By David Korten | Great Turning website

Read more posts in The World We Want series.


This brings us to the third element of the big picture of the human confrontation with the limits of our Mother Earth: the governing institutions to which we give the power to set our priorities and our collective course. We might wonder how such injustice could happen in a world governed by democratically elected governments. The answer is simple and alarming.

Our world is not governed by democratically elected governments.

It is ruled by global financial institutions in the service of financial speculators who exchange trillions of dollars daily in search of instant unearned profits to increase the fortunes—and the power—of the richest people on the planet. They bring down governments that displease them, and buy and sell the largest corporations like commodities. By design and law, the defining priority and obligation of these governing institutions is to generate financial profits to make rich people richer, in short to increase inequality in a world in desperate need of greater equity. To this end, the corporations that rise or fall at the pleasure of the speculators, assault our eyes and ears with advertising messages intended to get those of us who are already have more stuff than we need to buy more stuff.

That is the big picture. So what does it tell us about what we need to do and about how much hardship we will be involved in giving up our American way of consumption?

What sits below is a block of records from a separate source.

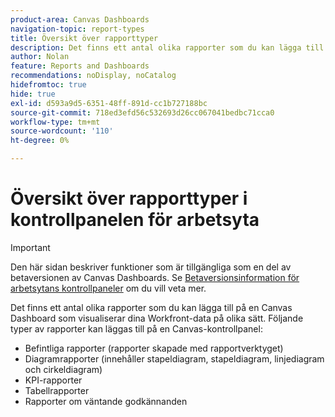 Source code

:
```yaml
---
product-area: Canvas Dashboards
navigation-topic: report-types
title: Översikt över rapporttyper
description: Det finns ett antal olika rapporter som du kan lägga till på en Canvas Dashboard som visualiserar dina Workfront-data på olika sätt.
author: Nolan
feature: Reports and Dashboards
recommendations: noDisplay, noCatalog
hidefromtoc: true
hide: true
exl-id: d593a9d5-6351-48ff-891d-cc1b727188bc
source-git-commit: 718ed3efd56c532693d26cc067041bedbc71cca0
workflow-type: tm+mt
source-wordcount: '110'
ht-degree: 0%

---
```


# Översikt över rapporttyper i kontrollpanelen för arbetsyta

>[!IMPORTANT]
>
>Den här sidan beskriver funktioner som är tillgängliga som en del av betaversionen av Canvas Dashboards. Se [Betaversionsinformation för arbetsytans kontrollpaneler](/help/quicksilver/product-announcements/betas/canvas-dashboards-beta/canvas-dashboards-beta-information.md) om du vill veta mer.

Det finns ett antal olika rapporter som du kan lägga till på en Canvas Dashboard som visualiserar dina Workfront-data på olika sätt. Följande typer av rapporter kan läggas till på en Canvas-kontrollpanel:

* Befintliga rapporter (rapporter skapade med rapportverktyget)
* Diagramrapporter (innehåller stapeldiagram, stapeldiagram, linjediagram och cirkeldiagram)
* KPI-rapporter
* Tabellrapporter
* Rapporter om väntande godkännanden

We need to grow strong caring communities in which we get more of our human satisfaction from caring relationships and less from material goods. We will need to end war as a means of settling international disputes and dismantle our military establishment. We need to reclaim the American ideal of being a democratic middle-class nation without extremes of wealth and poverty. And we need to encourage and support the rest of the world in doing the same. To do all this, we will need to create democratically accountable governing institutions devoted to the well-being of people and Nature.

And there can be no trade-offs between justice, sustainability, happiness, and democracy. They are all inseparably linked.

We are told that a serious effort to save the environment would impose serious hardship, particularly on the poor. Does any of this agenda sound like unbearable hardship? And exactly how is a more just distribution of resources going to hurt the poor? The story that saving Earth and ourselves will impose unbearable hardship is one example of a great many fabricated cultural stories that obscure our ability to see the possibilities before us.